Records to use:
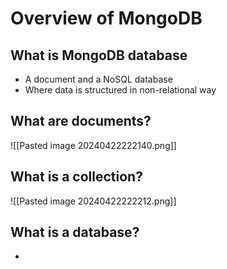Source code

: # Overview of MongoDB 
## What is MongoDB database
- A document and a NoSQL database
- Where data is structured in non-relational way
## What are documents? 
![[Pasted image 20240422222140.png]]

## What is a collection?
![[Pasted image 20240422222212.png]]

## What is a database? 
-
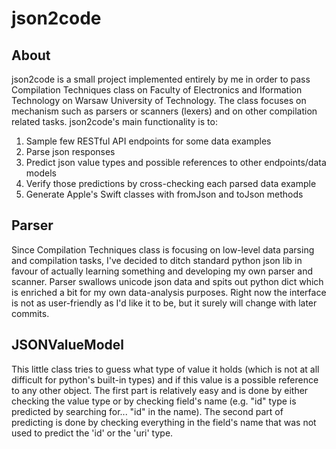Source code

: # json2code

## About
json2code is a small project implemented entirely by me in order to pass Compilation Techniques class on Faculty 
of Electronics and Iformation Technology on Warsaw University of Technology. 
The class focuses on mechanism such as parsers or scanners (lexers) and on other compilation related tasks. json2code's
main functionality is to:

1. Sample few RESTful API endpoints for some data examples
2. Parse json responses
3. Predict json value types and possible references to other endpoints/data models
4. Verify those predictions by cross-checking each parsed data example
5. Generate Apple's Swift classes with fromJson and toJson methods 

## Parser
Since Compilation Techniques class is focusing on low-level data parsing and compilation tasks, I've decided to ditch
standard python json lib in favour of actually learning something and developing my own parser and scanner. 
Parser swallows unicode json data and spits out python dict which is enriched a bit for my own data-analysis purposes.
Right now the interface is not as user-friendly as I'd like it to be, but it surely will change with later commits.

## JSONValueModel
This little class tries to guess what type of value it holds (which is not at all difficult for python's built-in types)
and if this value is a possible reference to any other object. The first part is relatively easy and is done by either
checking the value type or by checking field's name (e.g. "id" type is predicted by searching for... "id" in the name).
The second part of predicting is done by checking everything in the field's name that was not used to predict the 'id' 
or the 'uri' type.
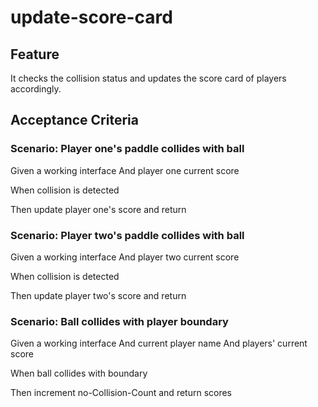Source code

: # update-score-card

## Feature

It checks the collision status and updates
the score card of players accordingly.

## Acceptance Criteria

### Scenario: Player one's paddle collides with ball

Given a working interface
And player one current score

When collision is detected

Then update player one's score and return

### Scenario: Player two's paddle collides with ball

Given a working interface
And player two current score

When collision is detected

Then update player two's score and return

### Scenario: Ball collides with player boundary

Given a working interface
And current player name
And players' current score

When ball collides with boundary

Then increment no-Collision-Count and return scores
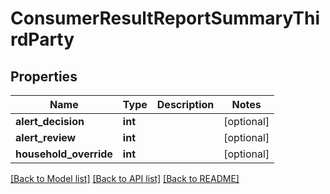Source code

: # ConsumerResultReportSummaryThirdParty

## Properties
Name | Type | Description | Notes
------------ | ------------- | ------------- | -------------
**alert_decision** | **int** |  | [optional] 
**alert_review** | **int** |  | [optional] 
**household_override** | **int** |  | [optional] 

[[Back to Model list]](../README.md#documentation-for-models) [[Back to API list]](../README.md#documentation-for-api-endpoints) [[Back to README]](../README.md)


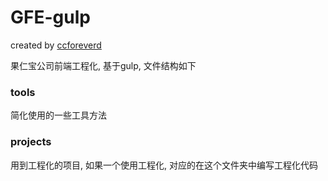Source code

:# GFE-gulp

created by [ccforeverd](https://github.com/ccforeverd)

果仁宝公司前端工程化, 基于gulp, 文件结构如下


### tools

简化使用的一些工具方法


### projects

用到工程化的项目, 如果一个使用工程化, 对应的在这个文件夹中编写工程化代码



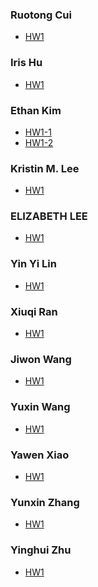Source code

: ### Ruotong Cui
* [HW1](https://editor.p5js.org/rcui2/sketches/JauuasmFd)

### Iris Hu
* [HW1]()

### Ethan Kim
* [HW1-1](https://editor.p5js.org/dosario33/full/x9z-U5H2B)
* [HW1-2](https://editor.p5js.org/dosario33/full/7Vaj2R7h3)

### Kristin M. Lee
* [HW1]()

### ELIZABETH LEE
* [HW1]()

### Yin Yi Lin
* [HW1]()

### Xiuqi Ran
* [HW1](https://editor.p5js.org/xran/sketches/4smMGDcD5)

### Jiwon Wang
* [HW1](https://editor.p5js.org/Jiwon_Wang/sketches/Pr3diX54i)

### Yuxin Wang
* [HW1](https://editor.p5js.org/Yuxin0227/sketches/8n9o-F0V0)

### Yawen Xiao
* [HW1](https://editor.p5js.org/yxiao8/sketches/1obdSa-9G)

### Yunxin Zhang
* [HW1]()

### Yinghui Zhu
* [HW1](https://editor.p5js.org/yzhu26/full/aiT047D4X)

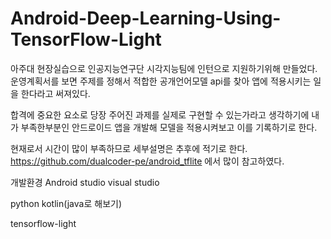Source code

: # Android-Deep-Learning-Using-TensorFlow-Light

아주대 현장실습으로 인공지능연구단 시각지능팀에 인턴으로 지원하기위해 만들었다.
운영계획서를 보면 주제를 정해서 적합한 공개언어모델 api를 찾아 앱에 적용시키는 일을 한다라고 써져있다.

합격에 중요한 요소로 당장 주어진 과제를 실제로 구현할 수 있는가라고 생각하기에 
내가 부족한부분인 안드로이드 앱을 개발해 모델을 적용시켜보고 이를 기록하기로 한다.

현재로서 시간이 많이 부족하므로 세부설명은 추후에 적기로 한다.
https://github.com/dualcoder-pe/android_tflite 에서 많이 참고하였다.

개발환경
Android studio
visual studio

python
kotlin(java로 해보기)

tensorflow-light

About this exercise:
Take each line above that contains "github" and copy it out.

Reply:
created by [ccforeverd](https://github.com/ccforeverd)
https://github.com/dualcoder-pe/android_tflite 에서 많이 참고하였다.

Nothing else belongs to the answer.